何なら怜を壁にしても大丈夫だから、しっかりと自分の身を守ってくれ。
「さて、幕切りと行きますかね!」
「あるじー」
「ん、なんだ?」
俺が気合を入れなおしていこうとしていたのだが、未桜が俺の裾を引っ張ってきた。表情は相も変わらずほとんど変わらないので意図がわからない。
いったいどうしたのだろうか?
「わたしがたべてもいいんだよ?」
「やめなさい、ばっちいでしょ」
この子はいったい何を考えているんだか……。
「さてと。転移……は出来そうにないから、普通に飛ぶか」
未桜を送り出した俺は、転移をして女王アリの元へと跳ぼうとした。しかし、みんなからの視線を一身に受けているので、転移するのではなく普通に風魔法を付加して女王アリの目の前までジャンプした。
今、立ち幅跳び世界記録を更新したな……。
「まずは動きを止めることが最優先かな」
俺へと黒炎弾を放ってくるが、結界を張って防いでいるので当たりはしない。
そして、俺は右手を前に掲げて魔法を唱えた。
「『プレス』」
上から何かに抑えつけられるかのように女王アリは、自身の身体を地面へと密着させていた。

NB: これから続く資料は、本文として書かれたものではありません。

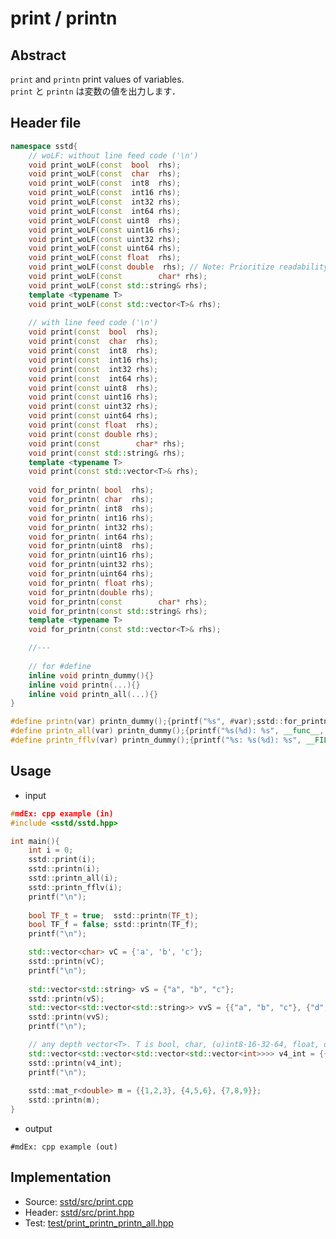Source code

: # print / printn
## Abstract
```print``` and ```printn``` print values of variables.  
```print``` と ```printn``` は変数の値を出力します．

## Header file
```cpp
namespace sstd{
    // woLF: without line feed code ('\n')
    void print_woLF(const  bool  rhs);
    void print_woLF(const  char  rhs);
    void print_woLF(const  int8  rhs);
    void print_woLF(const  int16 rhs);
    void print_woLF(const  int32 rhs);
    void print_woLF(const  int64 rhs);
    void print_woLF(const uint8  rhs);
    void print_woLF(const uint16 rhs);
    void print_woLF(const uint32 rhs);
    void print_woLF(const uint64 rhs);
    void print_woLF(const float  rhs);
    void print_woLF(const double  rhs); // Note: Prioritize readability and do not display all effective digits of double-precision type.
    void print_woLF(const        char* rhs);
    void print_woLF(const std::string& rhs);
    template <typename T>
    void print_woLF(const std::vector<T>& rhs);
    
    // with line feed code ('\n')
    void print(const  bool  rhs);
    void print(const  char  rhs);
    void print(const  int8  rhs);
    void print(const  int16 rhs);
    void print(const  int32 rhs);
    void print(const  int64 rhs);
    void print(const uint8  rhs);
    void print(const uint16 rhs);
    void print(const uint32 rhs);
    void print(const uint64 rhs);
    void print(const float  rhs);
    void print(const double rhs);
    void print(const        char* rhs);
    void print(const std::string& rhs);
    template <typename T>
    void print(const std::vector<T>& rhs);
    
    void for_printn( bool  rhs);
    void for_printn( char  rhs);
    void for_printn( int8  rhs);
    void for_printn( int16 rhs);
    void for_printn( int32 rhs);
    void for_printn( int64 rhs);
    void for_printn(uint8  rhs);
    void for_printn(uint16 rhs);
    void for_printn(uint32 rhs);
    void for_printn(uint64 rhs);
    void for_printn( float rhs);
    void for_printn(double rhs);
    void for_printn(const        char* rhs);
    void for_printn(const std::string& rhs);
    template <typename T>
    void for_printn(const std::vector<T>& rhs);

    //---
    
    // for #define
    inline void printn_dummy(){}
    inline void printn(...){}
    inline void printn_all(...){}
}

#define printn(var) printn_dummy();{printf("%s", #var);sstd::for_printn(var);}
#define printn_all(var) printn_dummy();{printf("%s(%d): %s", __func__, __LINE__, #var);sstd::for_printn(var);}
#define printn_fflv(var) printn_dummy();{printf("%s: %s(%d): %s", __FILE__, __func__, __LINE__, #var);sstd::for_printn(var);}
```

## Usage
- input
```cpp
#mdEx: cpp example (in)
#include <sstd/sstd.hpp>

int main(){
    int i = 0;
    sstd::print(i);
    sstd::printn(i);
    sstd::printn_all(i);
    sstd::printn_fflv(i);
    printf("\n");
    
    bool TF_t = true;  sstd::printn(TF_t);
    bool TF_f = false; sstd::printn(TF_f);
    printf("\n");

    std::vector<char> vC = {'a', 'b', 'c'};
    sstd::printn(vC);
    printf("\n");
    
    std::vector<std::string> vS = {"a", "b", "c"};
    sstd::printn(vS);
    std::vector<std::vector<std::string>> vvS = {{"a", "b", "c"}, {"d", "e", "f"}};
    sstd::printn(vvS);
    printf("\n");

    // any depth vector<T>. T is bool, char, (u)int8-16-32-64, float, double, char* and std::string.
    std::vector<std::vector<std::vector<std::vector<int>>>> v4_int = {{{{1, 2}, {3, 4}}, {{5, 6}, {7, 8}}}, {{{9, 10}, {11, 12}}, {{13, 14}, {15, 16}}}};
    sstd::printn(v4_int);
    printf("\n");
    
    sstd::mat_r<double> m = {{1,2,3}, {4,5,6}, {7,8,9}};
    sstd::printn(m);
}
```
- output  
```
#mdEx: cpp example (out)
```

## Implementation
- Source: [sstd/src/print.cpp](https://github.com/admiswalker/SubStandardLibrary-SSTD-/blob/master/sstd/src/print.cpp)
- Header: [sstd/src/print.hpp](https://github.com/admiswalker/SubStandardLibrary-SSTD-/blob/master/sstd/src/print.hpp)
- Test: [test/print_printn_printn_all.hpp](https://github.com/admiswalker/SubStandardLibrary-SSTD-/blob/master/test/print_printn_printn_all.hpp)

いや、実際に上から重力をかけているので間違ってはいないのだが。正確にいうのであれば、地球の引力を馬鹿強くしただけだがな。
「これでしばらく動けないだろう」
右手を下げても魔法は継続されているので、女王アリは自由に動くことは出来ていない。いや、全くと言っていいほど動けていなかった。
口を開くことも出来ていなかったので、黒炎弾や粘着質の物質を放つことは不可能だろう。
「こういう大きな魔法は初めて使うが、うまく行ってくれよ……」
今まで威力を間違えてしまったことは多々あったが、自分から高威力な魔法を放つのは初めてである。
なので、正直これから行うことは未知である。いや、なんとなくはどういう結果を生み出すかはわかるけどさ、油断して問題が起こっても嫌だから一応これから集中していこう。
「消滅魔法と重力魔法を混合させてぇ……」
両手を前方へと突き出して、目の前にかなりの量の魔力が収束させていく。
今まで魔法の同時発動はしたことは合ったが、混合させることなど初めてである。そのため予想に反することが起こりうるかもしれない。
もしかしたら俺のせいで被害が拡大してしまうかもしれないし、そのせいで請求金額がかなりのものになってしまう可能性もあった。
しかし、ここはもうなにも気にしないで行く!後のことはその時の俺に託す!
「よし、これならもう再生することは不可能だろうよ」
そう言っている俺の目の前には、一目で危険だと思われるほどにどす黒い物体が浮いていた。
「食らいな……」
その収束された魔力を、躊躇いなく女王アリの方へと解放した。
「『カタストロフィ!』」
消滅魔法と重力魔法を混合された魔力は、解放されたと同時に女王アリを飲み込んでいった。
何の抵抗もさせずに、周りにあるものを巻き込んで、それでも威力を落とさずに女王アリの後方へと向かっていった。
そして、その魔法が終わったときには……俺の視界にきれいな空が映っていた。
「……ふぅ」
俺は大きなことをやり遂げたように、遠くを見つめていた。
「「「「「「何やってんのぉぉぉぉぉ!?!?」」」」」」
次いで、後ろから係員たちの叫び声が聞こえてきた。